In the YAML config under examples/agent/wideseek_r1/config, set:

tools:
  online: True
  use_jina: True
  enable_cache: True
  cache_file: "./webpage_cache.json"

Offline Mode#

Offline mode uses a local Qdrant retrieval service together with a local corpus and webpage store.

Prerequisites#

After completing the base setup from the installation guide, install the Qdrant client:

uv pip install qdrant-client==1.16.2

Download the Corpus and Retriever#

Prepare the following assets:

The corpus package includes:

  • wiki_corpus.jsonl for retrieval snippets.

  • wiki_webpages.jsonl for webpage content lookup.

  • qdrant/ containing the Qdrant collection files.

Launch the Retrieval Service#

  1. Start Qdrant in the corpus directory:

    cd /PATH/TO/Wiki-2018-Corpus/qdrant
    ./qdrant
    

    This process must stay alive. Running it inside tmux is recommended.

  2. Get the host IP address for the Qdrant service:

    hostname -I
    
  3. Edit examples/agent/tools/search_local_server_qdrant/launch_local_server.sh and update these variables:

    • WIKI2018_DIR: /PATH/TO/Wiki-2018-Corpus

    • retriever_path: /PATH/TO/e5-model

    • qdrant_url: for example http://<host_ip>:6333

    • qdrant_collection_name: set it to wiki_collection_m32_cef512.

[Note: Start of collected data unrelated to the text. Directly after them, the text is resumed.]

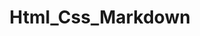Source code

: ---
title           : "Html_Css_Markdown"
layout          : category
taxonomy        : "Html_Css_Markdown"
permalink       : /Html_Css_Markdown/
---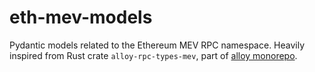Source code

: # eth-mev-models

Pydantic models related to the Ethereum MEV RPC namespace.
Heavily inspired from Rust crate `alloy-rpc-types-mev`, part of [alloy monorepo](https://github.com/alloy-rs/alloy).
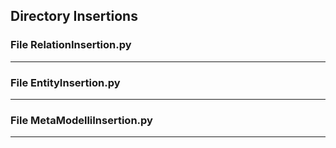 ## Directory Insertions 

 ### File RelationInsertion.py 

  

 <hr> 

### File EntityInsertion.py 

  

 <hr> 

### File MetaModelliInsertion.py 

  

 <hr> 

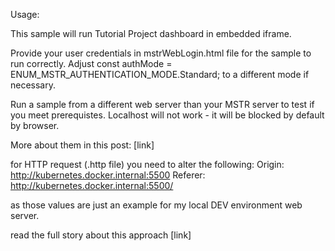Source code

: Usage:

This sample will run Tutorial Project dashboard in embedded iframe.

Provide your user credentials in mstrWebLogin.html file for the sample to run correctly.
Adjust const authMode = ENUM_MSTR_AUTHENTICATION_MODE.Standard; to a different mode if necessary.

Run a sample from a different web server than your MSTR server to test if you meet prerequistes.
Localhost will not work - it will be blocked by default by browser.

More about them in this post:
[link]

for HTTP request (.http file) you need to alter the following:
Origin: http://kubernetes.docker.internal:5500
Referer: http://kubernetes.docker.internal:5500/

as those values are just an example for my local DEV environment web server.

read the full story about this approach [link]

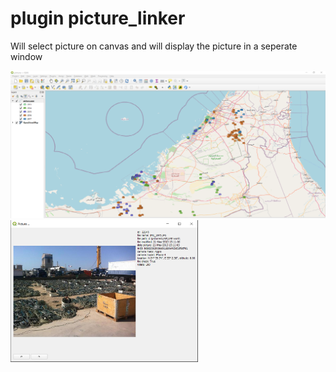 # plugin picture_linker

Will select picture on canvas and will display the picture in a seperate window

<img src="canvas_selected_picture.PNG" alt="drawing" width="700"/>

<img src="show_selected_picture.PNG" alt="drawing" width="300"/>
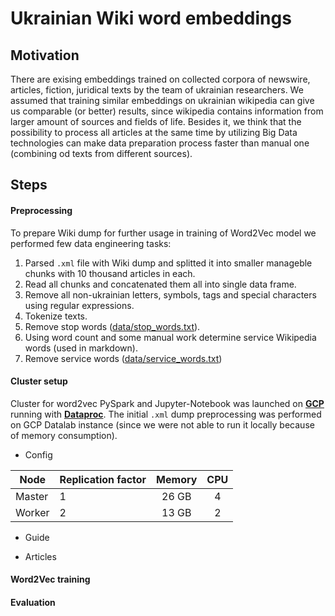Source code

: # Ukrainian Wiki word embeddings

## Motivation

There are exising embeddings trained on collected corpora of newswire, articles, fiction, juridical texts by the team of ukrainian researchers. We assumed that training similar embeddings on ukrainian wikipedia can give us comparable (or better) results, since wikipedia contains information from  larger amount of sources and fields of life. Besides it, we think that the possibility to process all articles at the same time by utilizing Big Data technologies can make data preparation process faster than manual one (combining od texts from different sources).

## Steps

#### Preprocessing

To prepare Wiki dump for further usage in training of Word2Vec model we performed few data engineering tasks:

1) Parsed `.xml` file with Wiki dump and splitted it into smaller manageble chunks with 10 thousand articles in each.
2) Read all chunks and concatenated them all into single data frame.
3) Remove all non-ukrainian letters, symbols, tags and special characters using regular expressions.
4) Tokenize texts.
5) Remove stop words ([data/stop_words.txt](https://github.com/andreyurkiv/mmds-word-embeddings/blob/master/data/stop_words)).
6) Using word count and some manual work determine service Wikipedia words (used in markdown).
7) Remove service words ([data/service_words.txt](https://github.com/andreyurkiv/mmds-word-embeddings/blob/master/data/service_words))

#### Cluster setup

Cluster for word2vec PySpark and Jupyter-Notebook was launched on [**GCP**]() running with [**Dataproc**](). The initial `.xml` dump preprocessing was performed on GCP Datalab instance (since we were not able to run it locally because of memory consumption).

- Config

| Node   | Replication factor | Memory | CPU |
| ------ | ------------------ |:------:|:---:|
| Master | 1                  | 26 GB  | 4 |
| Worker | 2                  | 13 GB  | 2 |

- Guide

- Articles

#### Word2Vec training


#### Evaluation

    • qdrant_search_param: set it to {"hnsw_ef":256}.

  4. Start the retrieval service:

    bash examples/agent/tools/search_local_server_qdrant/launch_local_server.sh
    

We recommend running this retrieval service on the same machine as training or evaluation to avoid unnecessary network latency. If you run it elsewhere, configure tools.search.server_addr accordingly. The default address is localhost:8000.

The retrieval service listens on port 8000 by default and exposes:

  • POST /retrieve for vector retrieval.

  • POST /access for webpage content lookup.

Because Qdrant retrieval runs on CPU, only the E5 retriever model consumes GPU memory after the service starts.

Configuration#

In your YAML config, set:

tools:
  online: False

If the retrieval service is not running on the local machine, also set:

tools:
  search:
    server_addr: "HOST:8000"

Test the Tools#

You can test the WideSeek-R1 tool worker directly.

Online mode:

python rlinf/agents/wideseek_r1/tools.py --is_online true

Offline mode:

python rlinf/agents/wideseek_r1/tools.py --is_online false

The online test requires SERPER_API_KEY and JINA_API_KEY.

The offline test requires the local retrieval service to be reachable at the configured server_addr.